Claimants who choose to litigate must file their claims in the Bankruptcy Court in North Carolina. The Bankruptcy Court will oversee discovery and other pre-trial matters before referring cases to the federal district court in Charlotte for trial under the Federal Rules of Evidence. The Charlotte federal court will have discretion about where to send each case for the actual trial. The case management order will also require that claimants identify and disclose all trust claims and provide authorization for Garrison to retrieve all their trust submissions directly from trusts.
The second amended plan includes provisions referred to as the "Parent Settlement" for the resolution and extinguishment of any and all alleged derivative claims against us based on GST asbestos products and entry of an injunction permanently protecting us from the assertion of such claims. As consideration for the Parent Settlement, (a) Coltec will contribute $30 million of the amount proposed to be paid into the settlement facility to pay future claimants, (b) Coltec will fund Anchor’s costs of dissolution (up to $500,000), (c) EnPro will guarantee all contributions to the settlement facility and litigation fund by GST after the effective date of the second amended plan, and (d) Coltec and its affiliates will subordinate their interests in certain insurance coverage to GST’s obligations to make payments to the settlement facility and litigation fund after the effective date of the second amended plan. Those provisions are incorporated into the terms of the second amended plan only in the context of the specifics of the plan, which would result in the equity interests of GST LLC being retained by the reconsolidation of GST LLC into the Company with substantial equity above the amount of equity currently included in our consolidated financial statements, and an injunction protecting us from future GST claims. As a result of Coltec’s agreement to fund a contribution of $30 million to the settlement facility pursuant to the revised plan of reorganization, we recorded a $30 million charge to establish this liability in our 2014 results.

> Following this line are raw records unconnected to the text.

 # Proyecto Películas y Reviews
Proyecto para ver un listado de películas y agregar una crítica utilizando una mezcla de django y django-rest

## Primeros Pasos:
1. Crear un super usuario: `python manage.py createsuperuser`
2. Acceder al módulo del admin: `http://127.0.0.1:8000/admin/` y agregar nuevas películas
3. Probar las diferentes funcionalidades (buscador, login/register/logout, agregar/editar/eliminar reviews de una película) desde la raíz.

Confirmation and consummation of the second amended plan are subject to a number of risks and uncertainties, including the actions and decisions of creditors and other third parties that have an interest in the bankruptcy proceedings, decisions of the Bankruptcy Court, delays in the confirmation or effective date of a plan of reorganization due to factors beyond GST's or our control, which would result in greater costs and the impairment of value of GST, challenges to confirmation of the plan, including appeals, and risks and uncertainties affecting GST and Coltec's ability to fund anticipated contributions under the plan as a result of adverse changes in their results of operations, financial condition and capital resources, including as a result of economic factors beyond their control. Accordingly, we cannot assure you that GST will be able to obtain final approval of its second amended plan of reorganization and the settlement and resolution of claims and related releases of liability embodied therein, and the time period for the resolution of the bankruptcy proceedings is not presently determinable.